Exercise details »
Up to and including the line with "因为集合中的每个函数根据 $n$ 线性增长。", restate every line of the records below word for word, from the first line on, leaving out the pictures.

[Start of Attachment]

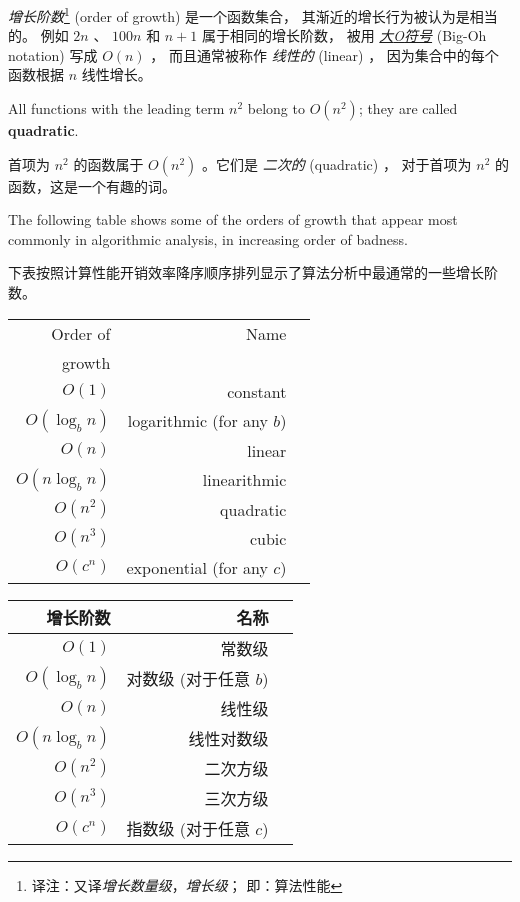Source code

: {\em 增长阶数}\footnote{译注：又译{\em 增长数量级}，{\em 增长级}； 即：算法性能} (order of growth) 是一个函数集合， 其渐近的增长行为被认为是相当的。
例如 $2n$ 、 $100n$ 和 $n+1$ 属于相同的增长阶数，
被用 \href{https://zh.wikipedia.org/wiki/%E5%A4%A7O%E7%AC%A6%E5%8F%B7}{{\em 大{\em O}符号}} (Big-Oh notation) 写成 $O(n)$ ，
而且通常被称作 {\em 线性的} (linear) ，
因为集合中的每个函数根据 $n$ 线性增长。
  

All functions with the leading term $n^2$ belong to $O(n^2)$; they are
called {\bf quadratic}.

首项为 $n^2$ 的函数属于 $O(n^2)$ 。它们是 {\em 二次的} (quadratic) ，
对于首项为 $n^2$ 的函数，这是一个有趣的词。

The following table shows some of the orders of growth that
appear most commonly in algorithmic analysis,
in increasing order of badness.

下表按照计算性能开销效率降序顺序排列显示了算法分析中最通常的一些增长阶数。

\begin{tabular}{|r|r|r|}
\hline
Order of     &   Name      \\
growth       &               \\
\hline
$O(1)$             & constant \\
$O(\log_b n)$      & logarithmic (for any $b$) \\
$O(n)$             & linear \\
$O(n \log_b n)$    & linearithmic \\
$O(n^2)$           & quadratic     \\
$O(n^3)$           & cubic     \\
$O(c^n)$           & exponential (for any $c$)    \\
\hline
\end{tabular}

\begin{tabular}{|r|r|r|}
\hline
增长阶数     &   名称      \\
\hline
$O(1)$             & 常数级 \\
$O(\log_b n)$      & 对数级 (对于任意 $b$) \\
$O(n)$             & 线性级 \\
$O(n \log_b n)$    & 线性对数级 \\
$O(n^2)$           & 二次方级     \\
$O(n^3)$           & 三次方级     \\
$O(c^n)$           & 指数级 (对于任意 $c$)    \\
\hline
\end{tabular}

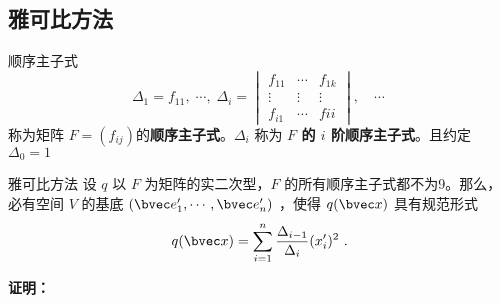 \subsection{雅可比方法}
\begin{definition}{顺序主子式}
\begin{equation}
\Delta_1=f_{11},\;\cdots,\;\Delta_i=\begin{vmatrix}
f_{11}&\cdots&f_{1k}\\
\vdots&\vdots&\vdots\\
f_{i1}&\cdots&f{ii}
\end{vmatrix},\quad
\cdots~
\end{equation}
称为矩阵 $F=(f_{ij})$的\textbf{顺序主子式}。$\Delta_i$ 称为\textbf{ $F$ 的 $i$ 阶顺序主子式}。且约定 $\Delta_0=1$
\end{definition}
\begin{theorem}{雅可比方法}
设 $q$ 以 $F$ 为矩阵的实二次型，$F$ 的所有顺序主子式都不为9。那么，必有空间 $V$ 的基底 $(\bvec e'_1,\cdots,\bvec e'_n)$ ，使得 $q(\bvec x)$ 具有规范形式
\begin{equation}\label{eq_DeQua_4}
q(\bvec x)=\sum_{i=1}^n\frac{\Delta_{i-1}}{\Delta_i}(x'_i)^2~.
\end{equation}
\end{theorem}
\textbf{证明：}
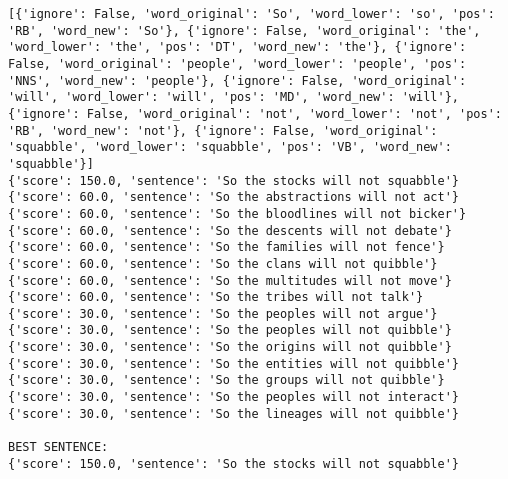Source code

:\documentclass[12pt,a4paper,oneside]{book}
\begin{document}
\begin{verbatim}
[{'ignore': False, 'word_original': 'So', 'word_lower': 'so', 'pos': 'RB', 'word_new': 'So'}, {'ignore': False, 'word_original': 'the', 'word_lower': 'the', 'pos': 'DT', 'word_new': 'the'}, {'ignore': False, 'word_original': 'people', 'word_lower': 'people', 'pos': 'NNS', 'word_new': 'people'}, {'ignore': False, 'word_original': 'will', 'word_lower': 'will', 'pos': 'MD', 'word_new': 'will'}, {'ignore': False, 'word_original': 'not', 'word_lower': 'not', 'pos': 'RB', 'word_new': 'not'}, {'ignore': False, 'word_original': 'squabble', 'word_lower': 'squabble', 'pos': 'VB', 'word_new': 'squabble'}]
{'score': 150.0, 'sentence': 'So the stocks will not squabble'}
{'score': 60.0, 'sentence': 'So the abstractions will not act'}
{'score': 60.0, 'sentence': 'So the bloodlines will not bicker'}
{'score': 60.0, 'sentence': 'So the descents will not debate'}
{'score': 60.0, 'sentence': 'So the families will not fence'}
{'score': 60.0, 'sentence': 'So the clans will not quibble'}
{'score': 60.0, 'sentence': 'So the multitudes will not move'}
{'score': 60.0, 'sentence': 'So the tribes will not talk'}
{'score': 30.0, 'sentence': 'So the peoples will not argue'}
{'score': 30.0, 'sentence': 'So the peoples will not quibble'}
{'score': 30.0, 'sentence': 'So the origins will not quibble'}
{'score': 30.0, 'sentence': 'So the entities will not quibble'}
{'score': 30.0, 'sentence': 'So the groups will not quibble'}
{'score': 30.0, 'sentence': 'So the peoples will not interact'}
{'score': 30.0, 'sentence': 'So the lineages will not quibble'}

BEST SENTENCE:
{'score': 150.0, 'sentence': 'So the stocks will not squabble'}



\end{verbatim}
\end{document}
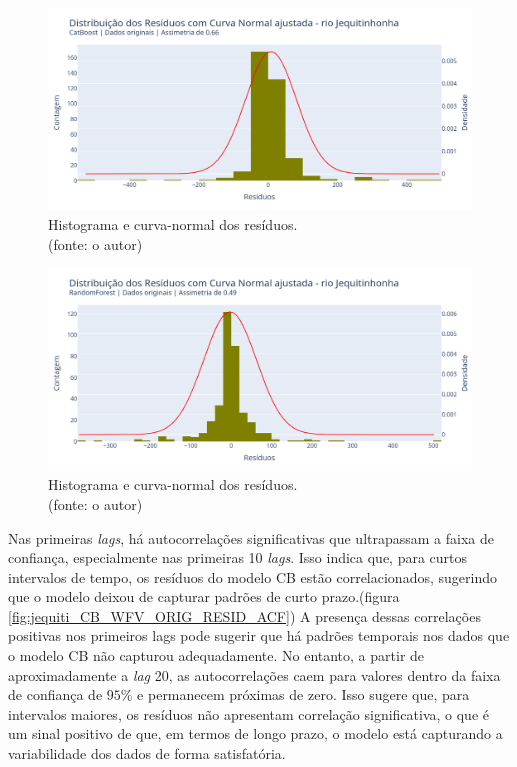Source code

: \begin{figure}[!h]
	\centering
	\includegraphics[scale=0.33]{Figuras/jequiti/wfv/CB/CB_WFV_ORIG_RESID_x_CURVA_NORMAL.png}
	\caption{Histograma e curva-normal dos resíduos.\\(fonte: o autor)}
	\label{fig:jequiti_CB_WFV_ORIG_RESID_x_CURVA_NORMAL}
\end{figure}

\begin{figure}[!h]
	\centering
	\includegraphics[scale=0.33]{Figuras/jequiti/wfv/RF/RF_WFV_ORIG_RESID_x_CURVA_NORMAL.png}
	\caption{Histograma e curva-normal dos resíduos.\\(fonte: o autor)}
	\label{fig:jequiti_RF_WFV_ORIG_RESID_x_CURVA_NORMAL}
\end{figure}
\clearpage

Nas primeiras \textit{lags}, há autocorrelações significativas que ultrapassam a faixa de confiança, especialmente nas primeiras 10 \textit{lags}. Isso indica que, para curtos intervalos de tempo, os resíduos do modelo CB estão correlacionados, sugerindo que o modelo deixou de capturar padrões de curto prazo.(figura \ref{fig:jequiti_CB_WFV_ORIG_RESID_ACF}) A presença dessas correlações positivas nos primeiros lags pode sugerir que há padrões temporais nos dados que o modelo CB não capturou adequadamente. No entanto, a partir de aproximadamente a \textit{lag} 20, as autocorrelações caem para valores dentro da faixa de confiança de $95\%$ e permanecem próximas de zero. Isso sugere que, para intervalos maiores, os resíduos não apresentam correlação significativa, o que é um sinal positivo de que, em termos de longo prazo, o modelo está capturando a variabilidade dos dados de forma satisfatória.

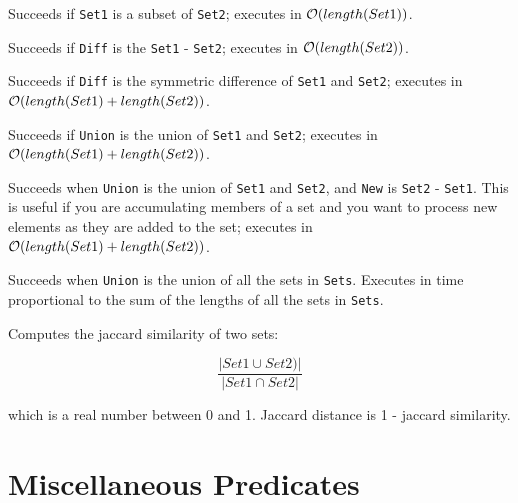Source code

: \begin{description}
%
Succeeds if {\tt Set1} is a subset of {\tt Set2}; executes in
${\cal O}(length(Set1))$.

%
Succeeds if {\tt Diff} is the {\tt Set1} - {\tt Set2}; executes in
${\cal O}(length(Set2))$.

%
Succeeds if {\tt Diff} is the symmetric difference of {\tt Set1} and
{\tt Set2}; executes in ${\cal O}(length(Set1) + length(Set2))$.

%
Succeeds if {\tt Union} is the union of {\tt Set1} and {\tt Set2}; executes in
${\cal O}(length(Set1)+length(Set2))$.

%
Succeeds when {\tt Union} is the union of {\tt Set1} and {\tt Set2},
and {\tt New} is {\tt Set2} - {\tt Set1}.  This is useful if you are
accumulating members of a set and you want to process new elements as
they are added to the set; executes in ${\cal O}(length(Set1) + length(Set2))$.

%
Succeeds when {\tt Union} is the union of all the sets in {\tt Sets}. 
Executes in time proportional to the sum of the lengths
of all the sets in {\tt Sets}.

%
Computes the jaccard similarity of two sets:

\[ \frac{|Set1 \cup Set2)|}{|Set1 \cap Set2|}\]

which is a real number between 0 and 1.  Jaccard distance is 1 -
jaccard similarity.
\end{description}

\section{Miscellaneous Predicates}

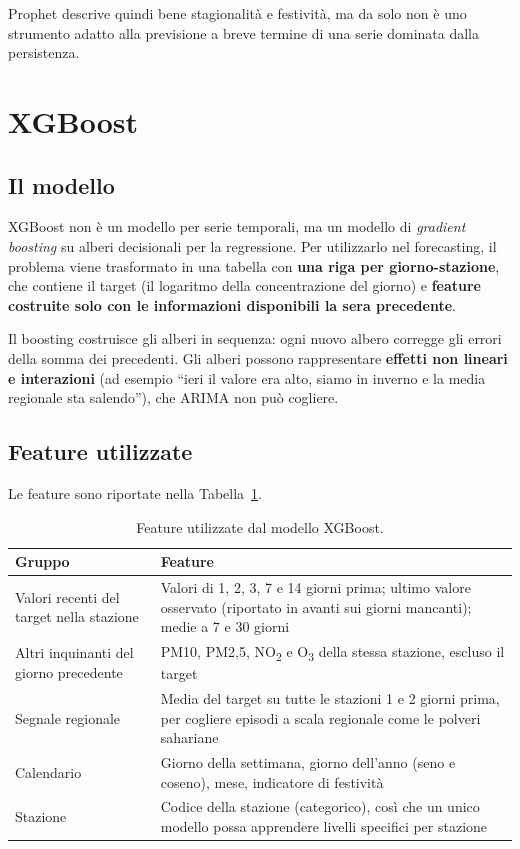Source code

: \documentclass[11pt]{report}
\begin{document}
Prophet descrive quindi bene stagionalità e festività, ma da solo non è uno
strumento adatto alla previsione a breve termine di una serie dominata dalla
persistenza.

\section{XGBoost}
\label{sec:fc_xgboost}

\subsection{Il modello}
XGBoost non è un modello per serie temporali, ma un modello di \emph{gradient
boosting} su alberi decisionali per la regressione. Per utilizzarlo nel
forecasting, il problema viene trasformato in una tabella con \textbf{una riga per
giorno-stazione}, che contiene il target (il logaritmo della concentrazione del
giorno) e \textbf{feature costruite solo con le informazioni disponibili la sera
precedente}.

Il boosting costruisce gli alberi in sequenza: ogni nuovo albero corregge gli
errori della somma dei precedenti. Gli alberi possono rappresentare \textbf{effetti
non lineari e interazioni} (ad esempio ``ieri il valore era alto, siamo in inverno
e la media regionale sta salendo''), che ARIMA non può cogliere.

\subsection{Feature utilizzate}
Le feature sono riportate nella Tabella~\ref{tab:fc_feature}.

\begin{table}[H]
  \centering
  \caption{Feature utilizzate dal modello XGBoost.}
  \label{tab:fc_feature}
  \small
  \begin{tabularx}{\textwidth}{@{}>{\raggedright\arraybackslash}p{4cm} >{\raggedright\arraybackslash}X@{}}
    \toprule
    \textbf{Gruppo} & \textbf{Feature} \\
    \midrule
    Valori recenti del target nella stazione & Valori di 1, 2, 3, 7 e 14 giorni prima; ultimo valore osservato (riportato in avanti sui giorni mancanti); medie a 7 e 30 giorni \\
    \addlinespace
    Altri inquinanti del giorno precedente & PM10, PM2,5, NO\textsubscript{2} e O\textsubscript{3} della stessa stazione, escluso il target \\
    \addlinespace
    Segnale regionale & Media del target su tutte le stazioni 1 e 2 giorni prima, per cogliere episodi a scala regionale come le polveri sahariane \\
    \addlinespace
    Calendario & Giorno della settimana, giorno dell'anno (seno e coseno), mese, indicatore di festività \\
    \addlinespace
    Stazione & Codice della stazione (categorico), così che un unico modello possa apprendere livelli specifici per stazione \\
    \bottomrule
  \end{tabularx}
\end{table}
\end{document}

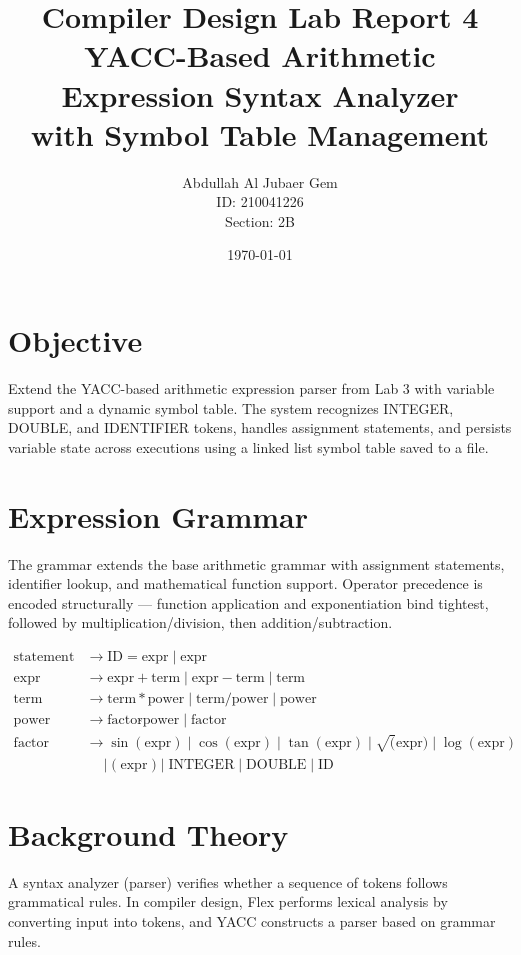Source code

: \documentclass{article}
\title{Compiler Design Lab Report 4\\YACC-Based Arithmetic Expression Syntax Analyzer\\with Symbol Table Management}
\author{Abdullah Al Jubaer Gem\\ID: 210041226\\Section: 2B}
\date{\today}
\begin{document}
\maketitle

\section{Objective}
Extend the YACC-based arithmetic expression parser from Lab 3 with variable support and a dynamic symbol table. The system recognizes INTEGER, DOUBLE, and IDENTIFIER tokens, handles assignment statements, and persists variable state across executions using a linked list symbol table saved to a file.

\section{Expression Grammar}
The grammar extends the base arithmetic grammar with assignment statements, identifier lookup, and mathematical function support. Operator precedence is encoded structurally — function application and exponentiation bind tightest, followed by multiplication/division, then addition/subtraction.

\begin{align*}
\text{statement} &\rightarrow \text{ID} = \text{expr} \mid \text{expr} \\
\text{expr}    &\rightarrow \text{expr} + \text{term} \mid \text{expr} - \text{term} \mid \text{term} \\
\text{term}    &\rightarrow \text{term} * \text{power} \mid \text{term} / \text{power} \mid \text{power} \\
\text{power}   &\rightarrow \text{factor} \mathbin{\hat{}} \text{power} \mid \text{factor} \\
\text{factor}  &\rightarrow \sin(\text{expr}) \mid \cos(\text{expr}) \mid \tan(\text{expr}) \mid \sqrt(\text{expr}) \mid \log(\text{expr}) \\
               &\quad\mid \texttt{(}\;\text{expr}\;\texttt{)} \mid \text{INTEGER} \mid \text{DOUBLE} \mid \text{ID}
\end{align*}

\section{Background Theory}
A syntax analyzer (parser) verifies whether a sequence of tokens follows grammatical rules. In compiler design, Flex performs lexical analysis by converting input into tokens, and YACC constructs a parser based on grammar rules.
\end{document}
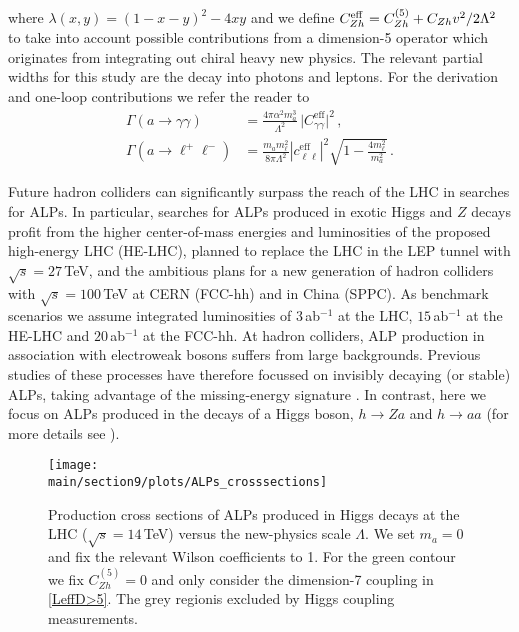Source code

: %
where $\lambda(x,y)=(1-x-y)^2-4xy$ and we define $C_{Zh}^{\rm eff} = C_{Zh}^{(5)} + C_{Zh} v^2/2 \Lambda^2$ to take into account possible contributions from a dimension-5 operator which originates from integrating out chiral heavy new physics. The relevant partial widths for this study are the decay into photons and leptons. For the derivation and one-loop contributions we refer the reader to \cite{Bauer:2017ris}
%
\begin{align}
 \Gamma(a\to\gamma\gamma)  &= \frac{4\pi\alpha^2 m_a^3}{\Lambda^2}\,\big| C_{\gamma\gamma}^\text{eff} \big|^2 \,, \\
 \Gamma(a\to \ell^+ \ell^-)&=\frac{m_a m_\ell^2}{8\pi\Lambda^2} \left| c_{\ell\ell}^\text{eff}\right|^2 \sqrt{1-\frac{4m_\ell^2}{m_a^2}}\,.
\end{align}
%


Future hadron colliders can significantly surpass the reach of the LHC in searches for ALPs. In particular, searches for ALPs produced in exotic Higgs and $Z$ decays profit from the higher center-of-mass energies and luminosities of the proposed high-energy LHC (HE-LHC), planned to replace the LHC in the LEP tunnel with $\sqrt{s}=27 \,$TeV, and the ambitious plans for a new generation of hadron colliders with $\sqrt{s}=100\,$TeV at CERN (FCC-hh) and in China (SPPC). As benchmark scenarios we assume integrated luminosities of $3$\,ab$^{-1}$ at the LHC, $15$\,ab$^{-1}$ at the HE-LHC and $20$\,ab$^{-1}$ at the FCC-hh.
At hadron colliders, ALP production in association with electroweak bosons suffers from large backgrounds. Previous studies of these processes have therefore focussed on invisibly decaying (or stable) ALPs, taking advantage of the missing-energy signature \cite{Mimasu:2014nea,Brivio:2017ije}. In contrast, here we focus on ALPs produced in the decays of a Higgs boson, $h\to Za$ and $h \to a a$ (for more details see \cite{Bauer:2018uxu}).


%
\begin{figure}
\begin{center}
    \texttt{[image: \\main/section9/plots/ALPs\_crosssections]}
\caption{\label{fig:ALPpsec} Production cross sections of ALPs produced in Higgs decays at the LHC ($\sqrt{s} = 14\,$TeV) versus the new-physics scale $\Lambda$. We set $m_a=0$ and fix the relevant Wilson coefficients to 1. For the green contour we fix $C_{Zh}^{(5)}=0$ and only consider the dimension-7 coupling in \eqref{LeffD>5}.
The grey regionis excluded by Higgs coupling measurements. }
\end{center}
\end{figure}
%

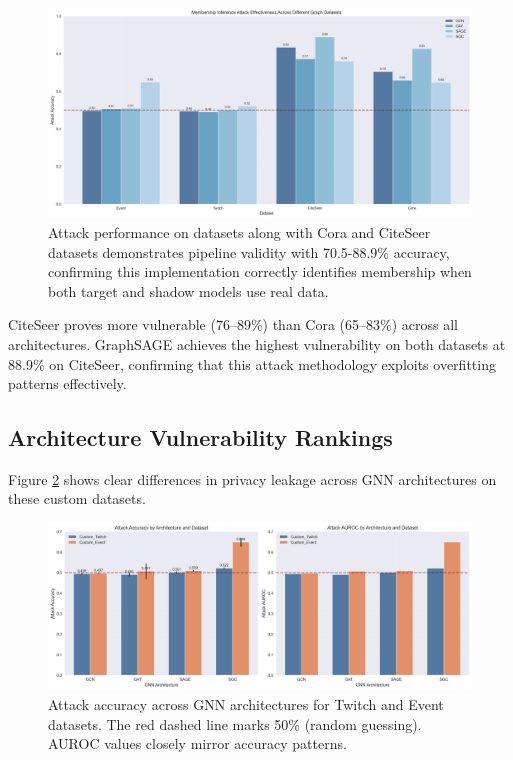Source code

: \documentclass{article}
\begin{document}
\begin{figure}[H]
\centering
\includegraphics[width=\textwidth]{../Results/visualizations/comprehensive_datasets_comparison.png}
\caption{Attack performance on datasets along with Cora and CiteSeer datasets demonstrates pipeline validity with 70.5-88.9\% accuracy, confirming this implementation correctly identifies membership when both target and shadow models use real data.}
\label{fig:baseline}
\end{figure}

CiteSeer proves more vulnerable (76--89\%) than Cora (65--83\%) across all architectures. GraphSAGE achieves the highest vulnerability on both datasets at 88.9\% on CiteSeer, confirming that this attack methodology exploits overfitting patterns effectively.

\subsection{Architecture Vulnerability Rankings}
Figure \ref{fig:attack-performance} shows clear differences in privacy leakage across GNN architectures on these custom datasets.

\begin{figure}[H]
\centering
\includegraphics[width=\textwidth]{../Results/visualizations/attack_performance_comparison.png}
\caption{Attack accuracy across GNN architectures for Twitch and Event datasets. The red dashed line marks 50\% (random guessing). AUROC values closely mirror accuracy patterns.}
\label{fig:attack-performance}
\end{figure}
\end{document}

[End of Attachment]

Solution to this exercise »
Source code

: {\em 增长阶数}\footnote{译注：又译{\em 增长数量级}，{\em 增长级}； 即：算法性能} (order of growth) 是一个函数集合， 其渐近的增长行为被认为是相当的。
例如 $2n$ 、 $100n$ 和 $n+1$ 属于相同的增长阶数，
被用 \href{https://zh.wikipedia.org/wiki/%E5%A4%A7O%E7%AC%A6%E5%8F%B7}{{\em 大{\em O}符号}} (Big-Oh notation) 写成 $O(n)$ ，
而且通常被称作 {\em 线性的} (linear) ，
因为集合中的每个函数根据 $n$ 线性增长。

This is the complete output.